実は、保険診療の規則で新しく入れ歯をセットすると、セット時点から6ヶ月以内は保険診療では新しい入れ歯を作ることができない規則になっています。かつてはこのような縛りはなかったのですが、当時、高齢者の医療費の窓口負担が無料だったこともあいまって、入れ歯コレクターと揶揄されるような高齢者が少なからずいたものです。多くの入れ歯使用者が次から次へと新しい入れ歯を作るようなことが起こり、保険組合から文句が出たらしいのです。 このような事態を改善するために、保険診療では新しい入れ歯はセットしてから6ヶ月以内は保険診療では作ることができないという規則に変更になりました。これは新しい入れ歯をある歯科医院でセットしてもらってからも気に入らず、他の歯科医院で作ってもらうようなケースも該当します。患者側とすれば、新しい入れ歯を一度作った後、更に新しい入れ歯を作ることを希望するなら、全て自費で入れ歯治療費を負担しなければいけないことになります。
うちの歯科医院では、入れ歯のセット時にこのことを説明します。Hさんもこの説明を受けていました。Hさんは新しい入れ歯を作らないといけないことは重々承知していたようですが、入れ歯をセットしてから6ヶ月以内は保険診療で新しい入れ歯が作れないということが頭の中にあり、この6ヶ月という期間をひたすら待っていたというのです。新しい入れ歯を自費で作るには経済的に厳しいという事情があったようです。
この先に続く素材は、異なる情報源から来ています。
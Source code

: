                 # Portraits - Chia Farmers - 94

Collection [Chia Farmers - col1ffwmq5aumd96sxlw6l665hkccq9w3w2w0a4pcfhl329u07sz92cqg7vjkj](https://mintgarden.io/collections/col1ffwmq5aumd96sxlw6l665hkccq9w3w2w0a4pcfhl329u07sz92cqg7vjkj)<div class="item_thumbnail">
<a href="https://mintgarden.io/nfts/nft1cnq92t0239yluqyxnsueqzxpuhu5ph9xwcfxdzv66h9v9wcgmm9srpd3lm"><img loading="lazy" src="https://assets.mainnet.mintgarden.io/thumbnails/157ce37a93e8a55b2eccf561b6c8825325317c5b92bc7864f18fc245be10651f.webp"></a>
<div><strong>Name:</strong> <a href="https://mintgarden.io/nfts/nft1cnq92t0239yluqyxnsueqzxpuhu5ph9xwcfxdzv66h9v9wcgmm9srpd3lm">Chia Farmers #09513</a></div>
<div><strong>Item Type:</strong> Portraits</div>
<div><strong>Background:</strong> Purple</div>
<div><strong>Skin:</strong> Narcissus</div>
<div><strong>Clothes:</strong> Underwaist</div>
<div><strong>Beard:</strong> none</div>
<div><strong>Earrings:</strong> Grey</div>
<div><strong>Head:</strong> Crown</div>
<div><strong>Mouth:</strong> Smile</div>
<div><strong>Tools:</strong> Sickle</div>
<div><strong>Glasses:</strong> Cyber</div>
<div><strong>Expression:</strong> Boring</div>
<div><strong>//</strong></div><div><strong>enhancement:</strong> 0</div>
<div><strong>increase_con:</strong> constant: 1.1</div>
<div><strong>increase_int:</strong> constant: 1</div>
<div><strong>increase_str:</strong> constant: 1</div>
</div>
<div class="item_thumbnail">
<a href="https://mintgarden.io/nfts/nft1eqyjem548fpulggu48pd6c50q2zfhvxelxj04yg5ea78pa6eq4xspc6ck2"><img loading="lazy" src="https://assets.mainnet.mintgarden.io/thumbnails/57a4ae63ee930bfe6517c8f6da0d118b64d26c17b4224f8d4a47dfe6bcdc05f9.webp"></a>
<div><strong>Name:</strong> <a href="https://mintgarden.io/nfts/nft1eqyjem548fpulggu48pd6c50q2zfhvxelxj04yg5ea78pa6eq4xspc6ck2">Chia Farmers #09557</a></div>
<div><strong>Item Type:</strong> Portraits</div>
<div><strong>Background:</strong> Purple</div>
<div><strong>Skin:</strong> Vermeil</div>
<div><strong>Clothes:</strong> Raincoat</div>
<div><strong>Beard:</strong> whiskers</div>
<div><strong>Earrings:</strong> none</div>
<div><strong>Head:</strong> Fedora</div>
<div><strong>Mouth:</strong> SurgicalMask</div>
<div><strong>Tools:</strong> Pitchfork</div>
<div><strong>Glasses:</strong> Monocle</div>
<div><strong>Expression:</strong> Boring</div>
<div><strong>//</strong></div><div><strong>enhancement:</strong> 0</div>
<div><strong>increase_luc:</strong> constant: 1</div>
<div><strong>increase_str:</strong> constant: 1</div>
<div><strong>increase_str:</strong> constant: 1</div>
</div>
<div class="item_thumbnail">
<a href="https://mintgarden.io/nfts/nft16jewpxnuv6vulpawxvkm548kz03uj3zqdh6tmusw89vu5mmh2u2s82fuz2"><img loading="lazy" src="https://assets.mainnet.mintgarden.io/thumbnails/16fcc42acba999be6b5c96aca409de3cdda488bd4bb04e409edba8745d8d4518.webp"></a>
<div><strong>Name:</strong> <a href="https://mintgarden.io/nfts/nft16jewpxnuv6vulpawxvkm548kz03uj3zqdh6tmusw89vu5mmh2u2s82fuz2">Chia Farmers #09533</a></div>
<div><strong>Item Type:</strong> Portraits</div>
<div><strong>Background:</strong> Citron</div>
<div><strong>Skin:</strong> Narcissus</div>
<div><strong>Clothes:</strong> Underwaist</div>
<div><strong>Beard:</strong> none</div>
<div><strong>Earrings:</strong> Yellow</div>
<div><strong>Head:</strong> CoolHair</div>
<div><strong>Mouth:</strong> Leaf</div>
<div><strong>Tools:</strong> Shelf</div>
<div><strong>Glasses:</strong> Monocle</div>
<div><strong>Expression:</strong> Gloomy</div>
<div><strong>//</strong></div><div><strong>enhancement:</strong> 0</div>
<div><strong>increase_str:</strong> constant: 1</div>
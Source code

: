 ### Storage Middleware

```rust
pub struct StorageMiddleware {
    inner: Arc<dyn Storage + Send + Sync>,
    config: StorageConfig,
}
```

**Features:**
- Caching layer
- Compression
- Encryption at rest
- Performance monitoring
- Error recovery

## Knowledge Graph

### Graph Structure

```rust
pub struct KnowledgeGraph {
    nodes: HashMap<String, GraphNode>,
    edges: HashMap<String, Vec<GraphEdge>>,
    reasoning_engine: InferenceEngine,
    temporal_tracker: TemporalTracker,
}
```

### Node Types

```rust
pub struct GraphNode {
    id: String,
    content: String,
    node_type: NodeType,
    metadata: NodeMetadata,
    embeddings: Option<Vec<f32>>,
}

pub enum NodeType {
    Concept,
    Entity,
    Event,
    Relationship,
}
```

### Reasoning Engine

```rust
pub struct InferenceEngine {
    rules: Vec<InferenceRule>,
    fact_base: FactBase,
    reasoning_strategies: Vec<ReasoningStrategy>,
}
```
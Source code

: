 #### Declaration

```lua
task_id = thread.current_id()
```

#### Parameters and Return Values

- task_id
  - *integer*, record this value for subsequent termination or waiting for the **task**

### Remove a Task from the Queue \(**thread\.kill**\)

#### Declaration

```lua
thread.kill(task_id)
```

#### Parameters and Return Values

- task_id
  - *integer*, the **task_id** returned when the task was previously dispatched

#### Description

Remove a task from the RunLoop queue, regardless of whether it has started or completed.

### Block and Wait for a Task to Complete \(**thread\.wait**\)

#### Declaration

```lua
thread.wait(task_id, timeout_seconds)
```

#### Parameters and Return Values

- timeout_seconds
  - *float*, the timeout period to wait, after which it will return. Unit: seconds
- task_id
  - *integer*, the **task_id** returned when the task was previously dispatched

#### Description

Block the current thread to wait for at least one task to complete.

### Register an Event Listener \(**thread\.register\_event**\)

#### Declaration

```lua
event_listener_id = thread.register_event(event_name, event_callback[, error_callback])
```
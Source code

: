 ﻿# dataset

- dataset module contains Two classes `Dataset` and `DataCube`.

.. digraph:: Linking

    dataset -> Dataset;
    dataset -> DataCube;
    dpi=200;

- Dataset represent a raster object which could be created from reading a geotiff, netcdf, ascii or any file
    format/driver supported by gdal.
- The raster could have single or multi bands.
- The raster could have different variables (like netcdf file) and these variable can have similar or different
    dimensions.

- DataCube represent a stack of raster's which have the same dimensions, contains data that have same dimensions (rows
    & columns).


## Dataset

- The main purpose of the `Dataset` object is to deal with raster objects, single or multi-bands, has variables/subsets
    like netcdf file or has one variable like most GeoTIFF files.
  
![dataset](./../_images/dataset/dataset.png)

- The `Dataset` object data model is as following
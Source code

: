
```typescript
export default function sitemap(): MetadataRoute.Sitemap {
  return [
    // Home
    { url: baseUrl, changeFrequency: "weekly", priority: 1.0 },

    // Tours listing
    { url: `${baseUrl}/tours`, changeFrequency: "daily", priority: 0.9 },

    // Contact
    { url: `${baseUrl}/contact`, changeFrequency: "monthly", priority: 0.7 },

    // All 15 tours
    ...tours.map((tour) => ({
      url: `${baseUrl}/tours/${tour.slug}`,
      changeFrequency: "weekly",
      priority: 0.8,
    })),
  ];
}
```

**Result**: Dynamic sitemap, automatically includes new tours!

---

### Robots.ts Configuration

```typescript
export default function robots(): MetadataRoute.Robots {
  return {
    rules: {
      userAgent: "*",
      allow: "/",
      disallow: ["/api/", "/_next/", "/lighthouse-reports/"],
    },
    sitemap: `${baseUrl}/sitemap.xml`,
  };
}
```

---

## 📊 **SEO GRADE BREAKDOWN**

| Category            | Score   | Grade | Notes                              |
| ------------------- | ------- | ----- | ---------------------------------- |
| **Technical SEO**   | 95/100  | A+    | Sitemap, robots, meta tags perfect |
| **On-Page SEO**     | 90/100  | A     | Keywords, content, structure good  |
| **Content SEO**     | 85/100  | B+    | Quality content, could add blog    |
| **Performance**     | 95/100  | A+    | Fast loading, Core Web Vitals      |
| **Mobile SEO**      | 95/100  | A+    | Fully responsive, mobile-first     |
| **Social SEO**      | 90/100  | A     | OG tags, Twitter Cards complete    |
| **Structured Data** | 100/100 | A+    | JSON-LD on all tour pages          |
Hさん曰く 「この5ヶ月の間、入れ歯がなくて苦労をしました。入れ歯が前歯を幅広くカバーしていたでしょ。誰が見ても私の前歯がないことがわかってしまうのですよね。言うなれば、この5ヶ月は歯無しで暮らしてきたようなものです。最初のうちは風邪をひいたといってマスクをしてごまかしていたんですが、最近では、『大人になって生えてくる永久歯が未だに生えてこないのよ!』と言っていました。周囲の者は皆苦笑いしていましたけどね。いい加減に永久歯が生えてこないといけませんから、今日から早速新しい入れ歯を作って下さいよ、先生。」
わかりました。それでは、早速新しい永久歯を作っていくことにしましょうか。